_What is required_
Identify all lines in the data containing the string "Database". Copy them out.

_Given entries_
########################################

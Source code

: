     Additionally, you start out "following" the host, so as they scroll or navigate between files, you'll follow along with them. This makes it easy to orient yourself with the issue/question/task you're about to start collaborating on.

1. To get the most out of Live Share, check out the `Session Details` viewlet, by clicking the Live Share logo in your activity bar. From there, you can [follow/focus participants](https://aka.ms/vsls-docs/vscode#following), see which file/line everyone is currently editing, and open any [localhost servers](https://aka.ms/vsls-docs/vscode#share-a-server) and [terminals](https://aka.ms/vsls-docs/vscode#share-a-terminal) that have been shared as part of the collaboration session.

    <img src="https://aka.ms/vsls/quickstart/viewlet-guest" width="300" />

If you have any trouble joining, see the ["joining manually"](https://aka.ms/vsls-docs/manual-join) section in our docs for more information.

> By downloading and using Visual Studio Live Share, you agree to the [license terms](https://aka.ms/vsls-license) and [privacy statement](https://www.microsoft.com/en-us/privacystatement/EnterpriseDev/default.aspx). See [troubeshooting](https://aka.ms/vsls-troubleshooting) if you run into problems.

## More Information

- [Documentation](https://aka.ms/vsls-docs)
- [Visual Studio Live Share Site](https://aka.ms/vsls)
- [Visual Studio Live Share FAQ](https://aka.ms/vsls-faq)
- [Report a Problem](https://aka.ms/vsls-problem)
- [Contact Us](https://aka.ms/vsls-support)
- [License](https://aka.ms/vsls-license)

########################################

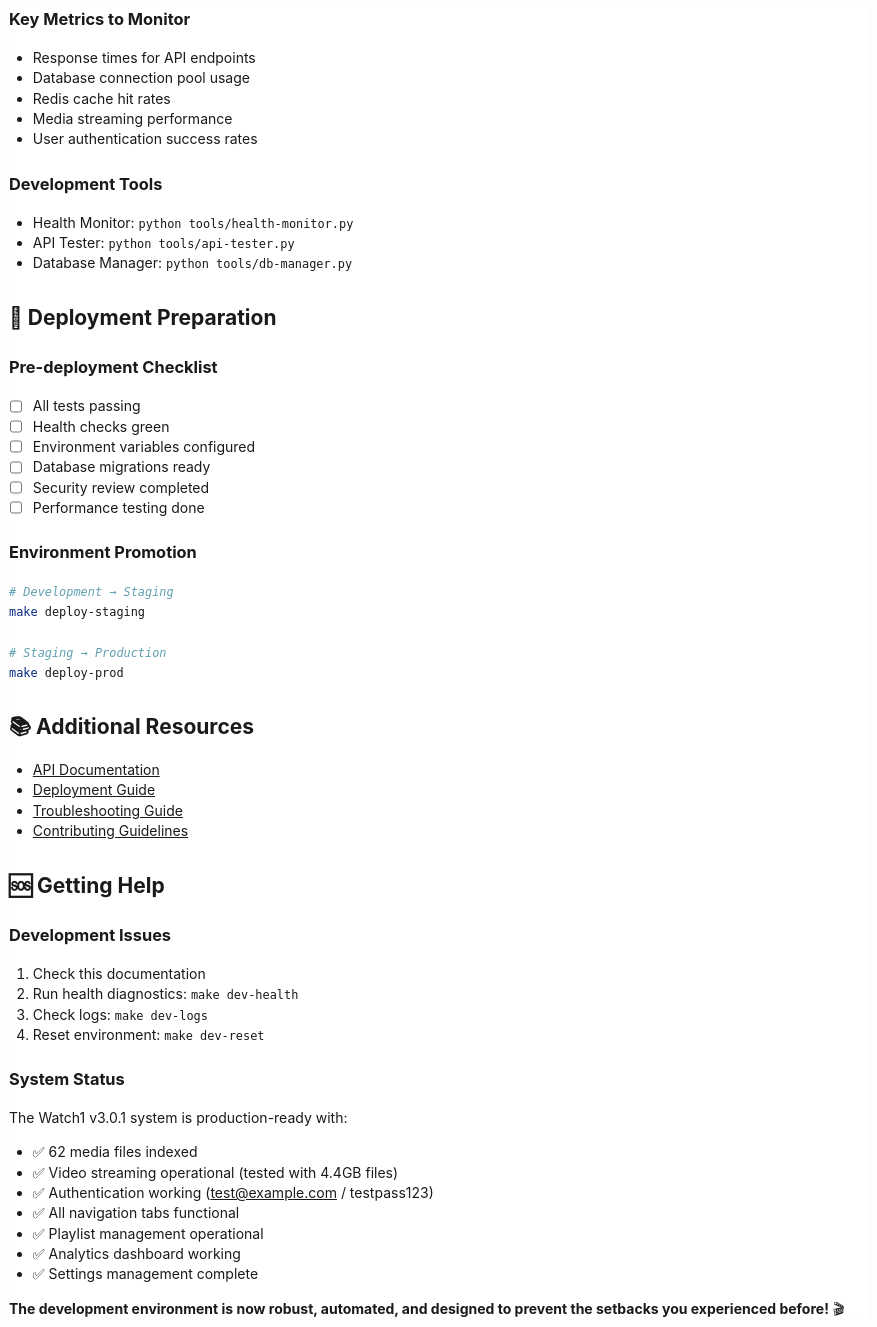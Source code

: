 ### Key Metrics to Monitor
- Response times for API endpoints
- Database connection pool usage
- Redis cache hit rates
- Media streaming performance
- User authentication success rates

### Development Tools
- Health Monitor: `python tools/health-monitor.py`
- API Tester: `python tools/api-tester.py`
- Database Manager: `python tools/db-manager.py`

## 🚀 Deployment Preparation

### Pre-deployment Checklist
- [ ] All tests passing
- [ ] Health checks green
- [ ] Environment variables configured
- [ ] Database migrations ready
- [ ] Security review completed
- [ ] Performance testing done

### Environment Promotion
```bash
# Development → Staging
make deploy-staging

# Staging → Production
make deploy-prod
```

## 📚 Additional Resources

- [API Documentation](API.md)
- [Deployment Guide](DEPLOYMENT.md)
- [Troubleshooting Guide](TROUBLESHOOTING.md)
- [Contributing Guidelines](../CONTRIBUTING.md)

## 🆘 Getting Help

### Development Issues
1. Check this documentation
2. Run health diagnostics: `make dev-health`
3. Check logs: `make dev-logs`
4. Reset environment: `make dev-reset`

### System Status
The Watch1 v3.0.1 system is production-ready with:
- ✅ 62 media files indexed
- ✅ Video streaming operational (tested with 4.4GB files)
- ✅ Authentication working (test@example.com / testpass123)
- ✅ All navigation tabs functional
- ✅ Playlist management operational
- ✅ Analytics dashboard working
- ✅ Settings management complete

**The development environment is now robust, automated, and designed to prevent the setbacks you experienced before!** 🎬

########################################

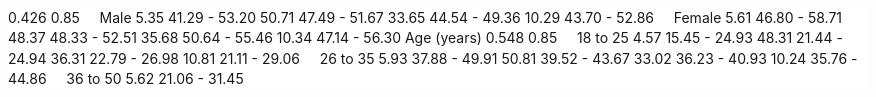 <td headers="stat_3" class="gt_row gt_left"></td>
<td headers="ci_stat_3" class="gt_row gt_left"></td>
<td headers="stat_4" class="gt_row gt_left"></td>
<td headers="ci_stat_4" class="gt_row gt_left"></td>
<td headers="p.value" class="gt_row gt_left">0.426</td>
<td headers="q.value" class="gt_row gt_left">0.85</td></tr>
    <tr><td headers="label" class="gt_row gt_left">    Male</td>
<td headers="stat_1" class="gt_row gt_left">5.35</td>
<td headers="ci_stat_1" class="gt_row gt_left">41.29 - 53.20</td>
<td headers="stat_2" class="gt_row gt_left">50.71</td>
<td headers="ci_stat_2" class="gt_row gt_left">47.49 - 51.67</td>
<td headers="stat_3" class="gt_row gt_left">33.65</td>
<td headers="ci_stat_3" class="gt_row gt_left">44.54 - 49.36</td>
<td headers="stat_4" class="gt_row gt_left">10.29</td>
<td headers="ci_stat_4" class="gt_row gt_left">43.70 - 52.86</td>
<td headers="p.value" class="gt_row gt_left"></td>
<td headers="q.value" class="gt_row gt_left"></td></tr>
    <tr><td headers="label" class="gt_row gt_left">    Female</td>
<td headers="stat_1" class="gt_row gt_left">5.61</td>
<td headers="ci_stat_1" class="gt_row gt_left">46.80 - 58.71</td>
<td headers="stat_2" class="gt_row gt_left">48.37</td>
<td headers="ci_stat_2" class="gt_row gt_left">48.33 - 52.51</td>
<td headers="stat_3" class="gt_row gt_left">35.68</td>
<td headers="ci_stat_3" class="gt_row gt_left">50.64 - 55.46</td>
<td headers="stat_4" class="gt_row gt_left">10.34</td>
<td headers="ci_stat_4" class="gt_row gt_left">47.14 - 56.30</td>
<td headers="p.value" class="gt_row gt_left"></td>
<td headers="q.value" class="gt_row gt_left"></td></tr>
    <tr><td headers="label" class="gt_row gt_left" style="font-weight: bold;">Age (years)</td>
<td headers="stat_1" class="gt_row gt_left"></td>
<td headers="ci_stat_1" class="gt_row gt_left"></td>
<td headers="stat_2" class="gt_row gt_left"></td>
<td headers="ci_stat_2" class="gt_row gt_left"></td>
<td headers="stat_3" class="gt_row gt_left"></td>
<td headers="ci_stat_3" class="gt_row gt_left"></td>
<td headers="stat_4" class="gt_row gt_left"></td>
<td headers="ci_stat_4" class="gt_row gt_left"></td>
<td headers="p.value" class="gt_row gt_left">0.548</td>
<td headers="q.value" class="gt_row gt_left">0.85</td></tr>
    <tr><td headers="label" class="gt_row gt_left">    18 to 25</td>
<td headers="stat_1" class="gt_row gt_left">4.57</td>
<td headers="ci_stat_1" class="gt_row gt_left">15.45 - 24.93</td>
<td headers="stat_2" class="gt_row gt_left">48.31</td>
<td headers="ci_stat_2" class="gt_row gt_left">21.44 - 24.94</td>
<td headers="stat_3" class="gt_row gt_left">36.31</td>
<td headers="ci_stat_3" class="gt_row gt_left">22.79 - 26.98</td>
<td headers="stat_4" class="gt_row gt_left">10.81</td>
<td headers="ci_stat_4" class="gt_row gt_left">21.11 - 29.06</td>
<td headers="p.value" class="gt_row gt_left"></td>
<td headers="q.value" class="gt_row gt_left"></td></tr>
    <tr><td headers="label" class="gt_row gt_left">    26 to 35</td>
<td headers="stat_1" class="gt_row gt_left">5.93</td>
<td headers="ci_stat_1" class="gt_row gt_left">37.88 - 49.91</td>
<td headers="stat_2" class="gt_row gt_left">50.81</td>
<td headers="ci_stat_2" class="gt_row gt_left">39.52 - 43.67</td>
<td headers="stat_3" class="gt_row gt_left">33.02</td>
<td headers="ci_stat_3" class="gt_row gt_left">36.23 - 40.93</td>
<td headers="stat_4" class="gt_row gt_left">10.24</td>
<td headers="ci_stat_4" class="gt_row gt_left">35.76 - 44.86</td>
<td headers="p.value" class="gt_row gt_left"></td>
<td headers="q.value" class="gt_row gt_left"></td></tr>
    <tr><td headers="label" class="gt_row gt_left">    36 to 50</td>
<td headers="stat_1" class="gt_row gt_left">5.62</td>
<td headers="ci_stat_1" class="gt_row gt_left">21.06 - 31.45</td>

########################################

_Reply to the task_
- Database connection pool usage
- Database Manager: `python tools/db-manager.py`
- [ ] Database migrations ready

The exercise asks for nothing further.